● ASSIGNED TASK:
The whole listing is to be reproduced exactly as given.
□ □ □ □ □ □ □
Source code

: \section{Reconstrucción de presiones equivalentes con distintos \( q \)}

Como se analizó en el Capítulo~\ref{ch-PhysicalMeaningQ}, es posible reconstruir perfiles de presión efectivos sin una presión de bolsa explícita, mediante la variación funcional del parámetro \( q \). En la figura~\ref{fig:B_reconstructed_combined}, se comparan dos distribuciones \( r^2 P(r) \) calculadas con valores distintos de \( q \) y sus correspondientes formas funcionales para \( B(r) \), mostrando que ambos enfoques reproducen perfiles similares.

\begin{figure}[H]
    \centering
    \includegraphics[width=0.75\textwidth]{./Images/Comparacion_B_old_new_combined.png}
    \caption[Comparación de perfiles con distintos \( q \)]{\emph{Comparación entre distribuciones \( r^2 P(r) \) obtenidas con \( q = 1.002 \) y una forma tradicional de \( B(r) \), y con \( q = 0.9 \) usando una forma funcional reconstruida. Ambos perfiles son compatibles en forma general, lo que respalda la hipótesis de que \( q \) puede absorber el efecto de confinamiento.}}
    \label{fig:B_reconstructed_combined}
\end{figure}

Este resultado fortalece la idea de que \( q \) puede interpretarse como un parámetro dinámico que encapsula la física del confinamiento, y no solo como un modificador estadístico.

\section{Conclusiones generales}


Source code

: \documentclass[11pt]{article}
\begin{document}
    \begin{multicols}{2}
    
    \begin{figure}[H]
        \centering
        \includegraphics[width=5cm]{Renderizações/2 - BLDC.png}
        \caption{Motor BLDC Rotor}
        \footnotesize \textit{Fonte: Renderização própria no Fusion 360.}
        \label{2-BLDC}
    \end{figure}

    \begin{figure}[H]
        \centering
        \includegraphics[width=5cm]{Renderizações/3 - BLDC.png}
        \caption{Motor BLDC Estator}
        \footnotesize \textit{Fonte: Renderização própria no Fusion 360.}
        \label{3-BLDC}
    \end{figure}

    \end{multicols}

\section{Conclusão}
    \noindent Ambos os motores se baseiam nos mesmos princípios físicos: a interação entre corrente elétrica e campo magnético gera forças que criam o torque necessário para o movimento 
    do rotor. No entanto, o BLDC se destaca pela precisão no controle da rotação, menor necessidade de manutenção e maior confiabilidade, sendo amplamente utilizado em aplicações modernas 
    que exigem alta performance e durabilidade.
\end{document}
□ □ □ □ □ □ □
● REPLY:
Source code

: \section{Reconstrucción de presiones equivalentes con distintos \( q \)}

Como se analizó en el Capítulo~\ref{ch-PhysicalMeaningQ}, es posible reconstruir perfiles de presión efectivos sin una presión de bolsa explícita, mediante la variación funcional del parámetro \( q \). En la figura~\ref{fig:B_reconstructed_combined}, se comparan dos distribuciones \( r^2 P(r) \) calculadas con valores distintos de \( q \) y sus correspondientes formas funcionales para \( B(r) \), mostrando que ambos enfoques reproducen perfiles similares.

\begin{figure}[H]
    \centering
    \includegraphics[width=0.75\textwidth]{./Images/Comparacion_B_old_new_combined.png}
    \caption[Comparación de perfiles con distintos \( q \)]{\emph{Comparación entre distribuciones \( r^2 P(r) \) obtenidas con \( q = 1.002 \) y una forma tradicional de \( B(r) \), y con \( q = 0.9 \) usando una forma funcional reconstruida. Ambos perfiles son compatibles en forma general, lo que respalda la hipótesis de que \( q \) puede absorber el efecto de confinamiento.}}
    \label{fig:B_reconstructed_combined}
\end{figure}

Este resultado fortalece la idea de que \( q \) puede interpretarse como un parámetro dinámico que encapsula la física del confinamiento, y no solo como un modificador estadístico.

\section{Conclusiones generales}


Source code

: \documentclass[11pt]{article}
\begin{document}
    \begin{multicols}{2}
    
    \begin{figure}[H]
        \centering
        \includegraphics[width=5cm]{Renderizações/2 - BLDC.png}
        \caption{Motor BLDC Rotor}
        \footnotesize \textit{Fonte: Renderização própria no Fusion 360.}
        \label{2-BLDC}
    \end{figure}

    \begin{figure}[H]
        \centering
        \includegraphics[width=5cm]{Renderizações/3 - BLDC.png}
        \caption{Motor BLDC Estator}
        \footnotesize \textit{Fonte: Renderização própria no Fusion 360.}
        \label{3-BLDC}
    \end{figure}

    \end{multicols}

\section{Conclusão}
    \noindent Ambos os motores se baseiam nos mesmos princípios físicos: a interação entre corrente elétrica e campo magnético gera forças que criam o torque necessário para o movimento 
    do rotor. No entanto, o BLDC se destaca pela precisão no controle da rotação, menor necessidade de manutenção e maior confiabilidade, sendo amplamente utilizado em aplicações modernas 
    que exigem alta performance e durabilidade.
\end{document}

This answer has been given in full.